We arrived at Savannakhet at about four thirty in the morning, having left Vientiane at eight o’clock the night before. Our sleeper bus was as sleeper friendly as an interrogation camp. We were in the back row of the bus which seats five people if they sit like dominoes and where the seats do not recline. Having paid double the price of everyone else on the bus, sleep was already elusive (rage was filling in for it). Next to me sat a garrulous Thai air conditioning engineer. He was affable and urbane, a lovely man though sadly of a generous size that flowed effortlessly from his seat and into half of mine. This problem only increased as he slumbered; we became very close. Nipun was on my other side and had it worse. The guy next to her had a serious case of the stares. Every time Nipun looked up he was looking right back at her. This would have been OK if he had been of a cheerful disposition, but rather than smile or say “Hello” he would only offer a detached, emotionless stare. It was a little bit creepy. What’s more there was not a lot we could we say because (a) he was in his seat and entitled to look wherever he wanted and (b) he would not have understood a word we said anyway. Our attempts at meeting and greeting met with a face that was a tabula erasa. It was a relief to get off the bus and join the mosquitoes on the hard wooden benching at the bus station until the sun came up.

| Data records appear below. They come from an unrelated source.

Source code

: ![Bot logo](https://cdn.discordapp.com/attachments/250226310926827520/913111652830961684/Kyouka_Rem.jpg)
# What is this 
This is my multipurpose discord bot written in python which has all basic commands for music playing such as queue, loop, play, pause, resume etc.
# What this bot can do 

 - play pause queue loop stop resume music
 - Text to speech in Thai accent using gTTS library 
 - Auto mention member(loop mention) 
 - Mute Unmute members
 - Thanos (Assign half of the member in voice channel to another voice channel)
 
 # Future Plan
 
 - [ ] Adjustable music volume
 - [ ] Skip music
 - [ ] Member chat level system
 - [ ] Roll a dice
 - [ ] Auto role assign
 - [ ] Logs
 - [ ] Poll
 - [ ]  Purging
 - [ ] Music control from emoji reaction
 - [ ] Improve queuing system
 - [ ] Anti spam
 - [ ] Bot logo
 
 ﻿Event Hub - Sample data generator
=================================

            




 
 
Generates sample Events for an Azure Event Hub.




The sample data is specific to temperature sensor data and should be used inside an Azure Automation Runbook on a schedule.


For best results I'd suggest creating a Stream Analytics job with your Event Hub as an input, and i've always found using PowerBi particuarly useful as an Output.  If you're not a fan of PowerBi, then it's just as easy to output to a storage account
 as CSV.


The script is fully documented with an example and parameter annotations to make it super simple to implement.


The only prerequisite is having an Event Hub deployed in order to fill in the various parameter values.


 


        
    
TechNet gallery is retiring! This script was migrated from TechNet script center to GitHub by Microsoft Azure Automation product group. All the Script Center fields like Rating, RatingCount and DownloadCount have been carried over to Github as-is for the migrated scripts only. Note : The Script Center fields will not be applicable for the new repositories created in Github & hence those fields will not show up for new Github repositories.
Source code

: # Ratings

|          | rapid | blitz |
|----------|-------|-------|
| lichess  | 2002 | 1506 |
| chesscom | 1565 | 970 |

We decided that as it was still so early we would walk into town. The Lonely Planet said that it was only about 400 metres into town after all. This proved to be patent nonsense, though was not helped by us taking a much longer route along the Mekong. Stray dogs barked and growled, locals laughed and eventually we hailed a tuk tuk that took us to the Saisouk Guest House. It was about 7 AM and already if felt like it was about thirty degrees. We took the AC room and then went to find breakfast. Savannakhet, in spite of my initial protestations about going there, was a beautiful old town. In parts it was positively crumbling away, the old brickwork exposed and paint peeling from structures. The town had once been the largest French trading and administrative centre south of Vientiane. Now it crumbles and other than the Casino remains a sleepy riverside town. As gambling is illegal in Thailand it seems that most of the trade in Savannakhet revolves around Thai’s who pop across the Mekong to play cards and roulette. In the evenings a food market sets up on the river bank and makes for the perfect setting for grilled chicken ands sun downers.
As Savannakhet town is small it can be exhausted in an afternoon. The surrounding countryside is far more rewarding though and we hired a tuk tuk driver to drive us through the paddy fields that line the roads (Savannakhet produces a huge amount of rice) and the lakes that are dotted around, finishing up at Dong Natad Provincial Protected Area. Our driver spoke not a word of English, but was so friendly and helpful. It was a great day. We got caught poaching berries from laughing locals, lost my sunglasses climbing a tree (not so great, they were Ray Bans) and visited one of South Laos’ oldest temples which is allegedly home to Buddha relics and surrounded by a courtyard of golden Buddha’s.
The heat had been getting oppressive and the air growing ever more
humid, so it was immense relief that night when the sky lit up and crackled and then gave way to a storm, the likes of which I have not seen since I left Zimbabwe. There is something wonderful about lying in bed beneath a corrugated iron roof, listening to the rain explode above you, the air thick with electricity and thunder. Over the course of the next day we met Louie and Geoff from Melbourne who became our mealtime companions and who we hope to see in the UK, ot who knows, Melbourne.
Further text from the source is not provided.